Shook, Hardy & Bacon has defended hundreds of class actions challenging our clients’ business practices. These cases encompass virtually every jurisdiction in the United States across a wide variety of industries.  As a result, we have become adept at devising innovative procedural and substantive strategies to bring such cases to an early favorable resolution. If necessary, we also have an arsenal of accomplished trial lawyers who successfully try class actions to verdict.  A few of our notable results include:

  • We defended Nissan North America in a putative nationwide class action alleging concealment of design defects in Altima and Maxima vehicles.  Relying on recent Supreme Court jurisdictional authority that had not previously been addressed in the class context, the Court dismissed the case with prejudice.  DeMaria v. Nissan North America, Inc., 2016 WL 374145 (N.D. Ill. Feb. 1, 2016).
  • We pioneered the use of non-class arbitration clauses as a method for efficiently and fairly resolving consumer claims without the cost and expense of class litigation.  Lieschke v. RealNetworks, Inc., 2000 WL 198424 (N.D. Ill. 2000); In re RealNetworks, Inc. Privacy Litigation, 2000 WL 631341 (N.D. Ill. 2000) (sixteen nationwide putative class actions dismissed and ordered into individual, non-class arbitrations).  More than a decade later, the use of non-class arbitration clauses was expressly endorsed by the United States Supreme Court and we have continued to counsel and represent numerous clients with respect to state-of-the-art use of such provisions.

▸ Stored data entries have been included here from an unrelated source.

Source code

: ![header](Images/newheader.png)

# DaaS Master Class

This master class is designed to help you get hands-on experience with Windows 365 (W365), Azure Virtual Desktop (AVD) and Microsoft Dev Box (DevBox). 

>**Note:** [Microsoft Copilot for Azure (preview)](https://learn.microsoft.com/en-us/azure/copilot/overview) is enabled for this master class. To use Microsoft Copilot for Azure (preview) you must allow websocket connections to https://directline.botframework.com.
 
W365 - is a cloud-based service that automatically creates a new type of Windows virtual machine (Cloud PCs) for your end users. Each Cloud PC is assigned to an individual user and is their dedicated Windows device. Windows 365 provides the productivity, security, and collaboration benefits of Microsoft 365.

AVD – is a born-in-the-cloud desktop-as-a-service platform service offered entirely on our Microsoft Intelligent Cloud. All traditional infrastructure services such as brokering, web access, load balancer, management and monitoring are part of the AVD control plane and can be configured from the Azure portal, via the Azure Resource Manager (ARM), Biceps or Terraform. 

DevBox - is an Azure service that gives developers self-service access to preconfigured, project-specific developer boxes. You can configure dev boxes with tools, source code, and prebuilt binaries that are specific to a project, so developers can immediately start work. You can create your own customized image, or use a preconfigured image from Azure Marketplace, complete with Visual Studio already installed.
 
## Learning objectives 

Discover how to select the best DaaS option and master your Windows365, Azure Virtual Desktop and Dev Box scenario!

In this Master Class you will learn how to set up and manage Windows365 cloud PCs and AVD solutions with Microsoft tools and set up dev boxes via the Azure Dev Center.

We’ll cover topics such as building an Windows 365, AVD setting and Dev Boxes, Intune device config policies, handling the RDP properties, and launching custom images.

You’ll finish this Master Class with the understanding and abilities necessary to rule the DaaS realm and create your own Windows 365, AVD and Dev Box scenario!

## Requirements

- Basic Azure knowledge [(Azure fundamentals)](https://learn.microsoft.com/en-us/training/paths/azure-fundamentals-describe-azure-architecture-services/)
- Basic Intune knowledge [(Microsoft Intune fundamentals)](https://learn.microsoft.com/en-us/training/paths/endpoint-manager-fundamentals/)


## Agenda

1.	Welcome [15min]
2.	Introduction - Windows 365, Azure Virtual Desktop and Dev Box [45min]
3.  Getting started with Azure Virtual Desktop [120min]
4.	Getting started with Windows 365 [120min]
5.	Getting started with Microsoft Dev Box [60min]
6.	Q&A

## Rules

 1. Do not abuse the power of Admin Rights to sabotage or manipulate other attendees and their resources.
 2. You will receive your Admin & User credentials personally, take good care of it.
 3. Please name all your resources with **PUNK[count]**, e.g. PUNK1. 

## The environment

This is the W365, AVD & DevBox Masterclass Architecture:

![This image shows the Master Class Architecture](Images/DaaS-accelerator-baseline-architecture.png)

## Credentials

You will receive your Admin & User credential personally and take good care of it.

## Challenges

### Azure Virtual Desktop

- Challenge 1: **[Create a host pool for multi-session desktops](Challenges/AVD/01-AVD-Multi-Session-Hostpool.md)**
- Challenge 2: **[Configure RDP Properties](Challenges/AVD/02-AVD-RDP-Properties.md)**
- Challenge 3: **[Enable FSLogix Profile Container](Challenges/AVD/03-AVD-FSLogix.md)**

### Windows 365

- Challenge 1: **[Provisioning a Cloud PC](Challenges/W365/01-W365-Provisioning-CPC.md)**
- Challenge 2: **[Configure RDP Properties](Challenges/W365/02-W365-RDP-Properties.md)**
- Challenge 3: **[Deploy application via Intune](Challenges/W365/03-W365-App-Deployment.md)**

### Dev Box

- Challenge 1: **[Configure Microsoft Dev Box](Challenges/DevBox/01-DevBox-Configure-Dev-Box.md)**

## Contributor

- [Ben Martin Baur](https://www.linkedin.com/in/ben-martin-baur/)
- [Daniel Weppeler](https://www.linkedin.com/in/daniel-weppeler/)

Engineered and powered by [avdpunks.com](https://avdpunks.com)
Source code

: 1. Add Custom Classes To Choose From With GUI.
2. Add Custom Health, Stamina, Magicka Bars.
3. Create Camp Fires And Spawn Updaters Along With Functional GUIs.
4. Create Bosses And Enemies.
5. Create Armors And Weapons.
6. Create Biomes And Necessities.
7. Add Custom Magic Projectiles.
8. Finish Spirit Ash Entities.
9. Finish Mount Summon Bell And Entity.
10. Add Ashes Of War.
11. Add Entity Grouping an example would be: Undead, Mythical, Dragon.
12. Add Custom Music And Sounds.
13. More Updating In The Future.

  • On behalf of a liability insurer, we invoked the rarely used defendant class action procedure to bring to an end the coverage demands of 20,000+ asbestos claimants who had sued an insolvent asbestos manufacturer and distributor.  Continental Casualty v. Employers Ins. Co. of Wausau, et al., 871 N.Y.S.2d 48 (N.Y. App. Div. 2008) (following four-month bench trial, court held no insurance coverage available for defendant class claims).
  • We won a defense verdict in the first Rule 23(c)(4) consumer fraud class action ever tried in the United States.  MDL 1840 – In Re: Motor Fuel Temperature Sales Practices Litigation, 2012 WL 4794355 (D. Kan. Oct. 3, 2012).
  • We obtained a $36 million verdict against a leading plaintiff class action firm.  We established that the law firm breached its obligations in connection with the settlement of a class action that provided millions of dollars in fees to the firm, but little relief for the class.
  • Shook has defeated class certification in over 90 cases. Two recent examples include: 
    • class certification defeated on behalf of Union Pacific Railroad in 23 putative class actions alleging wrongful conduct in connection with laying of fiber optic cable on the railroad’s right of way; and
    • class certification defeated on behalf of Sprint in a putative nationwide class action brought on behalf of entities engaged in the retail sale of pre-owned wireless telephones.